BEGIN

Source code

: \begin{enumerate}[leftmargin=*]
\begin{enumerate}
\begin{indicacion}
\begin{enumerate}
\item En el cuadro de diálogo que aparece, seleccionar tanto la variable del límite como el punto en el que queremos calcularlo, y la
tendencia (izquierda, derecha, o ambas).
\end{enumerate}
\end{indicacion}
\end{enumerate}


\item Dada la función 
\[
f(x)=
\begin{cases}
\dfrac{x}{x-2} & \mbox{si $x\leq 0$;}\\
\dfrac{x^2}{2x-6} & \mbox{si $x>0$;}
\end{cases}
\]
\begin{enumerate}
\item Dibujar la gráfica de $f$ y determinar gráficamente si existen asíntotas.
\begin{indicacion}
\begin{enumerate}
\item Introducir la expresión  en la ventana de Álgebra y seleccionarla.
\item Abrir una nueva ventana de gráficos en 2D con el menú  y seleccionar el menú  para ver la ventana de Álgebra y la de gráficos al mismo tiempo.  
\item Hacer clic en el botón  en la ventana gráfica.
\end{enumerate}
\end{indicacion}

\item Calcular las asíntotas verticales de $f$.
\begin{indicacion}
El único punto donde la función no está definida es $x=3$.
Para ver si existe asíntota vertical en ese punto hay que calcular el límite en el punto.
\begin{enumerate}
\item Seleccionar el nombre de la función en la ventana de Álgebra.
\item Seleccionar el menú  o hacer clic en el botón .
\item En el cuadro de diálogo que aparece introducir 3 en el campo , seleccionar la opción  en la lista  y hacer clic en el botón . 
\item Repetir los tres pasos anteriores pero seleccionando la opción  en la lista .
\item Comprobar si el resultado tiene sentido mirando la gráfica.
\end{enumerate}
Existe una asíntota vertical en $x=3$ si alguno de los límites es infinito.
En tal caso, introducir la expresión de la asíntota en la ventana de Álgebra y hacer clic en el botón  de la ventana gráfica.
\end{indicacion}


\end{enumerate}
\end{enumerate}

END

Each record above should be transcribed exactly.

Source code

: \begin{enumerate}[leftmargin=*]
\begin{enumerate}
\begin{indicacion}
\begin{enumerate}
\item En el cuadro de diálogo que aparece, seleccionar tanto la variable del límite como el punto en el que queremos calcularlo, y la
tendencia (izquierda, derecha, o ambas).
\end{enumerate}
\end{indicacion}
\end{enumerate}


\item Dada la función 
\[
f(x)=
\begin{cases}
\dfrac{x}{x-2} & \mbox{si $x\leq 0$;}\\
\dfrac{x^2}{2x-6} & \mbox{si $x>0$;}
\end{cases}
\]
\begin{enumerate}
\item Dibujar la gráfica de $f$ y determinar gráficamente si existen asíntotas.
\begin{indicacion}
\begin{enumerate}
\item Introducir la expresión  en la ventana de Álgebra y seleccionarla.
\item Abrir una nueva ventana de gráficos en 2D con el menú  y seleccionar el menú  para ver la ventana de Álgebra y la de gráficos al mismo tiempo.  
\item Hacer clic en el botón  en la ventana gráfica.
\end{enumerate}
\end{indicacion}

\item Calcular las asíntotas verticales de $f$.
\begin{indicacion}
El único punto donde la función no está definida es $x=3$.
Para ver si existe asíntota vertical en ese punto hay que calcular el límite en el punto.
\begin{enumerate}
\item Seleccionar el nombre de la función en la ventana de Álgebra.
\item Seleccionar el menú  o hacer clic en el botón .
\item En el cuadro de diálogo que aparece introducir 3 en el campo , seleccionar la opción  en la lista  y hacer clic en el botón . 
\item Repetir los tres pasos anteriores pero seleccionando la opción  en la lista .
\item Comprobar si el resultado tiene sentido mirando la gráfica.
\end{enumerate}
Existe una asíntota vertical en $x=3$ si alguno de los límites es infinito.
En tal caso, introducir la expresión de la asíntota en la ventana de Álgebra y hacer clic en el botón  de la ventana gráfica.
\end{indicacion}


\end{enumerate}
\end{enumerate}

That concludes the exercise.